I don't know how good of a strategy it is. It is supposed to be a short-term fix. Android ports of popular apps while they convince people to write native BB10 apps.

However if it wont be ready in the short term, then its pointless.

What the hell kind of experience is it to have an app store filled with a bunch of foreign feeling apps, which do everything from text selection to navigation using a different UI paradigm than the host platform. That's nonsensical.


For the platform-integration: That is a vital point in many cases but in some its not that important. Games for example. If they are stable and reasonable fast its enough reason for that bridge to exist and to be supported and delivered on the devices.

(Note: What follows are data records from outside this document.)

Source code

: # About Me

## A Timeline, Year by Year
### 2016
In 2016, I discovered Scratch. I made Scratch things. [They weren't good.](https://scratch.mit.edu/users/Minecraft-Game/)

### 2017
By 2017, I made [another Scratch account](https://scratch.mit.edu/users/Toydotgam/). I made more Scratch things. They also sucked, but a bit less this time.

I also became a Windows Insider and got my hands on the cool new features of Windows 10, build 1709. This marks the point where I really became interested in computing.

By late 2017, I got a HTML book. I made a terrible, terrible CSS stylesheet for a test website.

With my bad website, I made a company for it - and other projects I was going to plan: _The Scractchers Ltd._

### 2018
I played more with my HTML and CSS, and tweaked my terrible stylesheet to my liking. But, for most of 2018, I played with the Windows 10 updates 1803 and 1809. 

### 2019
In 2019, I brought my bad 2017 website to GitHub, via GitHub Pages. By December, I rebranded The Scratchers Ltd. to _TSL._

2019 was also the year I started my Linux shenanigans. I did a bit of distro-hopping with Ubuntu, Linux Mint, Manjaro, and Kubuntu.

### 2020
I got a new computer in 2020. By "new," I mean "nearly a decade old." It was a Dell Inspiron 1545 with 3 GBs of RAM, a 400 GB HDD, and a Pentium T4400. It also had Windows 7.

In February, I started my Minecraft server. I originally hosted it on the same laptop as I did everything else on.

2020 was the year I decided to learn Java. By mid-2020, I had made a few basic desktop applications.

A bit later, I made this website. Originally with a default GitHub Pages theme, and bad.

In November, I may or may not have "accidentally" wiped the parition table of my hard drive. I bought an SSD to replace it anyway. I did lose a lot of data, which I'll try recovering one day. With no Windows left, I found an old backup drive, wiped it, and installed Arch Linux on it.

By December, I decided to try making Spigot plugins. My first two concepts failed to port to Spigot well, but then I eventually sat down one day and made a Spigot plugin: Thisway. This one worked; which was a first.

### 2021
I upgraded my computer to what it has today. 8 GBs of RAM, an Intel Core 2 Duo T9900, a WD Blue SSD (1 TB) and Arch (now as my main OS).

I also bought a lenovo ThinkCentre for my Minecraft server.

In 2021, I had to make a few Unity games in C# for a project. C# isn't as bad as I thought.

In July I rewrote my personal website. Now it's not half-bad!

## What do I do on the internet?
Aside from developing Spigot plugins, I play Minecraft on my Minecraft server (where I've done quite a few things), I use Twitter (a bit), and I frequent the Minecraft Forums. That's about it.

Games are a small exception, but again, if performance isn't up to snuff, its a moot point. There is no advantage at this point in time.


With Android, HTML5, Qt, native and AIR they seem to offer a rather bright set of very different ways to get apps on there platform. This I see as very unique selling point. It decreases the investment needed to bring apps to there platform and maintain them in many cases. Taken the small market share it may still not be enough to convince everybody to bring there apps over but I think it still decreases the burden significant and so ROI can be reached faster.


I disagree with the direction, but I can understand why they chose to do what they did. It isn't easy to bootstrap an OS.

I just wonder how many AIR apps exist to matter, or how many meaningful HTML5 apps (I'm still waiting for someone to point me to one good HTML5 app) are ported.

I'd be interested in the breakdown between Native, HTML5 and Android ports on BlackBerry World.

If the dev-story is improved future, like better Android integration, then I think its a huge advantage and the fruits become a selling point. My hope is many more platforms start similar projects to easier developers work. Its the way to go.


This Android compatibility everywhere needs to die. This is such a terrible idea from a UX POV that its not even funny. It is almost beyond words that a developer is able to sleep at night knowing that they did some half-assed port of their Android app.

BlackBerry's QML based native platform is very good. They just need to convince people to use it, and not port their Android garbage over.

I'm worried about how BlackBerry World will look a year from now. Potentially a bigger wasteland than the Android app store.